Work instruction
For the entries below, repeat exactly each line starting with the one that contains "- Live chat access" and going on through the one that contains "multiples of 5, minus", and no others.

***** Input for this task

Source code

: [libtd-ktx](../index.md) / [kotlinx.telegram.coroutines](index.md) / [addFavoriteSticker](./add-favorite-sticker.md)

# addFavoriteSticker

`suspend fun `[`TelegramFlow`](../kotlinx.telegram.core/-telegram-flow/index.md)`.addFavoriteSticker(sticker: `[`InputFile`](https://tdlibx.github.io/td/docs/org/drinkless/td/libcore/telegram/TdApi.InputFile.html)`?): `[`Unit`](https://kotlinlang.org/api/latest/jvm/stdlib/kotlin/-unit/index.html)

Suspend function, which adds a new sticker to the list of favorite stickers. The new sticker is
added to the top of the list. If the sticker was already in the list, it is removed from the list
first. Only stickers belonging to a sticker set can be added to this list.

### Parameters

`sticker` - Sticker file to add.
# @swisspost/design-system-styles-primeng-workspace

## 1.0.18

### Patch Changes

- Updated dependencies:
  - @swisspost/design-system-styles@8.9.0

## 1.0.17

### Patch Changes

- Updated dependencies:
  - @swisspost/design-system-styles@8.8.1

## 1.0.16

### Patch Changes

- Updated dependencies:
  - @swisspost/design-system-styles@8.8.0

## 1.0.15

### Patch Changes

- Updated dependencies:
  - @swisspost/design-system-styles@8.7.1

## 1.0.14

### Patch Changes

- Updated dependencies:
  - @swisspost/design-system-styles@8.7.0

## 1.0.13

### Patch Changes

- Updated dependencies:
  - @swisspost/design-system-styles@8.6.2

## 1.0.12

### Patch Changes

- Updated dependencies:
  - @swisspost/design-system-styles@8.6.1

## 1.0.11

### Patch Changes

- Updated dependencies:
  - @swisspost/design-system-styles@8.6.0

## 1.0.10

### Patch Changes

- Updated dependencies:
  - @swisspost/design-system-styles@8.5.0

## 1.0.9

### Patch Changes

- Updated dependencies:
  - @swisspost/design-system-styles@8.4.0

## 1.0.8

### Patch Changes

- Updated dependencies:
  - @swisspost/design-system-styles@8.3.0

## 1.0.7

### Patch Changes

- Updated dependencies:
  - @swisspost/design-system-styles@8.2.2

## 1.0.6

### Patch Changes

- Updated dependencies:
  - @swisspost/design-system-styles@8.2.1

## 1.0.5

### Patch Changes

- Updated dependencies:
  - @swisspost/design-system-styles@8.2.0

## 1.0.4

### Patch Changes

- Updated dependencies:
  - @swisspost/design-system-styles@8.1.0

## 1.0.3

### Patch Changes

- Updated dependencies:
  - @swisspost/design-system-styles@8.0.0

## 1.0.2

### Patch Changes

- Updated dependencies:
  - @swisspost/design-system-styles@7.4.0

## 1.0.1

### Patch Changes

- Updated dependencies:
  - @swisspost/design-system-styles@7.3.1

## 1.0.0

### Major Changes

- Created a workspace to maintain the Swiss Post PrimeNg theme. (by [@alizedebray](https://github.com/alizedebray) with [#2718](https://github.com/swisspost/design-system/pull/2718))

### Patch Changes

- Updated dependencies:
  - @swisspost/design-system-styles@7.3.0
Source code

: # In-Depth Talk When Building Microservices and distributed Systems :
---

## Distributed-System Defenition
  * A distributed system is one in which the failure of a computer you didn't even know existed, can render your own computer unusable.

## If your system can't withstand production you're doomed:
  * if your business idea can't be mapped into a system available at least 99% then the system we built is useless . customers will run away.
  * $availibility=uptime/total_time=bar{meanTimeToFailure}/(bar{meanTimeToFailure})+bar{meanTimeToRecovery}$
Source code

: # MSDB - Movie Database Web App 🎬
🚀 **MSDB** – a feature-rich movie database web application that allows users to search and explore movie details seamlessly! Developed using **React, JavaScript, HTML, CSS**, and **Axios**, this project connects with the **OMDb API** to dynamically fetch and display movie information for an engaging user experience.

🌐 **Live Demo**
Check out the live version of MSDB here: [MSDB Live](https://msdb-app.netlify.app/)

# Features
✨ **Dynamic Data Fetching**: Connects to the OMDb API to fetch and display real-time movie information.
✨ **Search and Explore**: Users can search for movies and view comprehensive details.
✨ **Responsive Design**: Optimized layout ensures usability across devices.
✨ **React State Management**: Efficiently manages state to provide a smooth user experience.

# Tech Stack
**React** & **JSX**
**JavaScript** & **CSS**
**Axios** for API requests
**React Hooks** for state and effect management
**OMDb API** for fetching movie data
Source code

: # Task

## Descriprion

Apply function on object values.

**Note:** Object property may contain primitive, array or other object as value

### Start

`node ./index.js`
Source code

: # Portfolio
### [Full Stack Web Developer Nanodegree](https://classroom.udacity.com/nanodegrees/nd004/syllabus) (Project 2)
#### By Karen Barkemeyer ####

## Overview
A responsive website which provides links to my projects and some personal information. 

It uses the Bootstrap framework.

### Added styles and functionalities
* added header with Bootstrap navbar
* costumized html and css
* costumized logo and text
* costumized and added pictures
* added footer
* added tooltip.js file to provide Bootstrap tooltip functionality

**********
***** Input for this task

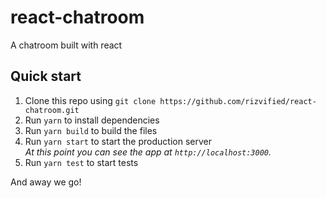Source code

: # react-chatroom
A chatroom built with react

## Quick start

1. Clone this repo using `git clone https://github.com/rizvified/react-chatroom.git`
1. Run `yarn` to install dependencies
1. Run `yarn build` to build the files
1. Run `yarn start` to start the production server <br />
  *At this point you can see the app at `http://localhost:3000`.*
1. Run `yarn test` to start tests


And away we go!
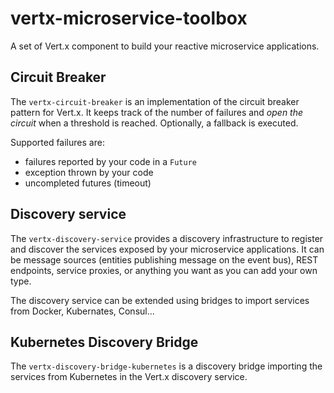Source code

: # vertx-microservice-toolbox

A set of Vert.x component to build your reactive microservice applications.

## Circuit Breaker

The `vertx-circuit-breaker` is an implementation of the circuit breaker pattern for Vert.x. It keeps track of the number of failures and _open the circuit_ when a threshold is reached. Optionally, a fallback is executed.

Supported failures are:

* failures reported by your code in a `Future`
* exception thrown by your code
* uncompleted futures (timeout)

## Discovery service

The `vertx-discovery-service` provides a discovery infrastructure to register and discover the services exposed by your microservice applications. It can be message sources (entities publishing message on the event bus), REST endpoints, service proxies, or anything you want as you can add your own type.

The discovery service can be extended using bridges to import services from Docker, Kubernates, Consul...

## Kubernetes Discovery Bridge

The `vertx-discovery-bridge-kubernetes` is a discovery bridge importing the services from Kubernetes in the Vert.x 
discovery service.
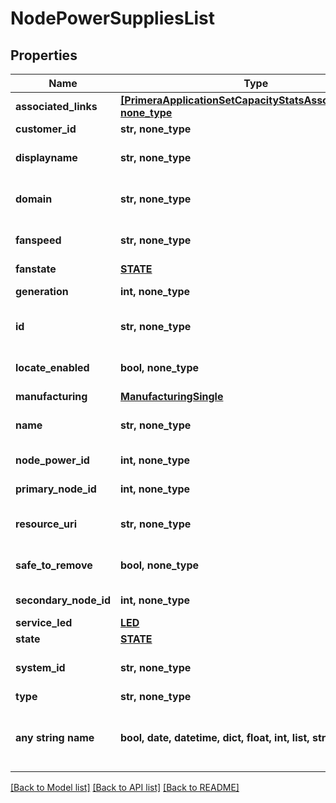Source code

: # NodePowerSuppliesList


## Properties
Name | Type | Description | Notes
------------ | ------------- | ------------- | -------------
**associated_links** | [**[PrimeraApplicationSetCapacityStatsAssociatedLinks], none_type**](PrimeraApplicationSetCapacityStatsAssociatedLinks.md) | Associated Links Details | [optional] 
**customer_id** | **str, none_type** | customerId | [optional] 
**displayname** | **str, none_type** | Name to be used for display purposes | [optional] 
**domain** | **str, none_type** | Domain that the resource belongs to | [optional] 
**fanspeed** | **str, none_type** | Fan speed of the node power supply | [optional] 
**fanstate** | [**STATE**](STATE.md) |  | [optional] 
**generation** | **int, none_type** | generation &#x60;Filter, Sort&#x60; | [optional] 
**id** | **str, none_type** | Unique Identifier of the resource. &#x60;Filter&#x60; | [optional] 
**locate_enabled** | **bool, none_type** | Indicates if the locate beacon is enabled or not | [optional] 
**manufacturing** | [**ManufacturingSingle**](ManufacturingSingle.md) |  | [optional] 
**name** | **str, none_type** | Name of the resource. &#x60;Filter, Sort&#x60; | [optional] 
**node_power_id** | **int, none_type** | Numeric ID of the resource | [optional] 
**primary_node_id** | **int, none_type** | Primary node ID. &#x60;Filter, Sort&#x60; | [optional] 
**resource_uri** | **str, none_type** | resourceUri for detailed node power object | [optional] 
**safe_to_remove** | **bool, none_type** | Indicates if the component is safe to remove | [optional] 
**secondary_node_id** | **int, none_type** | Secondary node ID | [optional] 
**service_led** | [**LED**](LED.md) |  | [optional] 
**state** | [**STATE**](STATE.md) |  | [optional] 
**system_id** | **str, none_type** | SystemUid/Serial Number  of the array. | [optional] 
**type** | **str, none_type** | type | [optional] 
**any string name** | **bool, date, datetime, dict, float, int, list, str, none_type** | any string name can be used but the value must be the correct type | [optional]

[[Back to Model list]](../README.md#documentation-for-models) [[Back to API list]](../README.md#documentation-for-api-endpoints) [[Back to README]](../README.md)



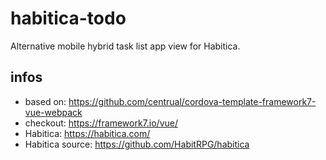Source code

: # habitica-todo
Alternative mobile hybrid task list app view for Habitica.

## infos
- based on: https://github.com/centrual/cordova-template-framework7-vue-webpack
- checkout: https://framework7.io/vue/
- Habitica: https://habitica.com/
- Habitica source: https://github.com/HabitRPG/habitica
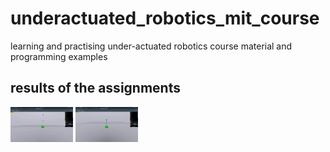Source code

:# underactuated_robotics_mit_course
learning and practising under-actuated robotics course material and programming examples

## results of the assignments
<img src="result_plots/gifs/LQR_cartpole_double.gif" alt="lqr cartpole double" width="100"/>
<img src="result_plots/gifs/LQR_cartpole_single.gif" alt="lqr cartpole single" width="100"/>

**********
***** Input for this task

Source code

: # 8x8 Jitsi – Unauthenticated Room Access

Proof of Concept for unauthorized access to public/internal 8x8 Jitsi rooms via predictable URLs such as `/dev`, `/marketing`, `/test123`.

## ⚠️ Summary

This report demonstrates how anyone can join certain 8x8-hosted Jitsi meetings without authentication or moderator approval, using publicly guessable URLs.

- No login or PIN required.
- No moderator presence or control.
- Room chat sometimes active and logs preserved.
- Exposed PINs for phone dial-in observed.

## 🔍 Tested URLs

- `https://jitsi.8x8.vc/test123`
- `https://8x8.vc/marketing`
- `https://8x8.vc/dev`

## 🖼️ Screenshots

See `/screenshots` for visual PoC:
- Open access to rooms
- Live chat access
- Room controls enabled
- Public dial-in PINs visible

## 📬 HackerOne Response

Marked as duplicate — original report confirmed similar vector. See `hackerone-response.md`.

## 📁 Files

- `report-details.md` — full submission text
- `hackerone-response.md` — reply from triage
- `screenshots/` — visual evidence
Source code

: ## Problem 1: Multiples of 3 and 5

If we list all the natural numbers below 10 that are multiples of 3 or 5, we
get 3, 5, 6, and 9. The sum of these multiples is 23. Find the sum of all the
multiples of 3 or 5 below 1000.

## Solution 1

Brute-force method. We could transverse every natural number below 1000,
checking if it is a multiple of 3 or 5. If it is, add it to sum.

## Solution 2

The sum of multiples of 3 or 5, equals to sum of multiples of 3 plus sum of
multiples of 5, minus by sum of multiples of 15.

**********

Task output
- Live chat access
- Room controls enabled
- Public dial-in PINs visible

## 📬 HackerOne Response

Marked as duplicate — original report confirmed similar vector. See `hackerone-response.md`.

## 📁 Files

- `report-details.md` — full submission text
- `hackerone-response.md` — reply from triage
- `screenshots/` — visual evidence
Source code

: ## Problem 1: Multiples of 3 and 5

If we list all the natural numbers below 10 that are multiples of 3 or 5, we
get 3, 5, 6, and 9. The sum of these multiples is 23. Find the sum of all the
multiples of 3 or 5 below 1000.

## Solution 1

Brute-force method. We could transverse every natural number below 1000,
checking if it is a multiple of 3 or 5. If it is, add it to sum.

## Solution 2

The sum of multiples of 3 or 5, equals to sum of multiples of 3 plus sum of
multiples of 5, minus by sum of multiples of 15.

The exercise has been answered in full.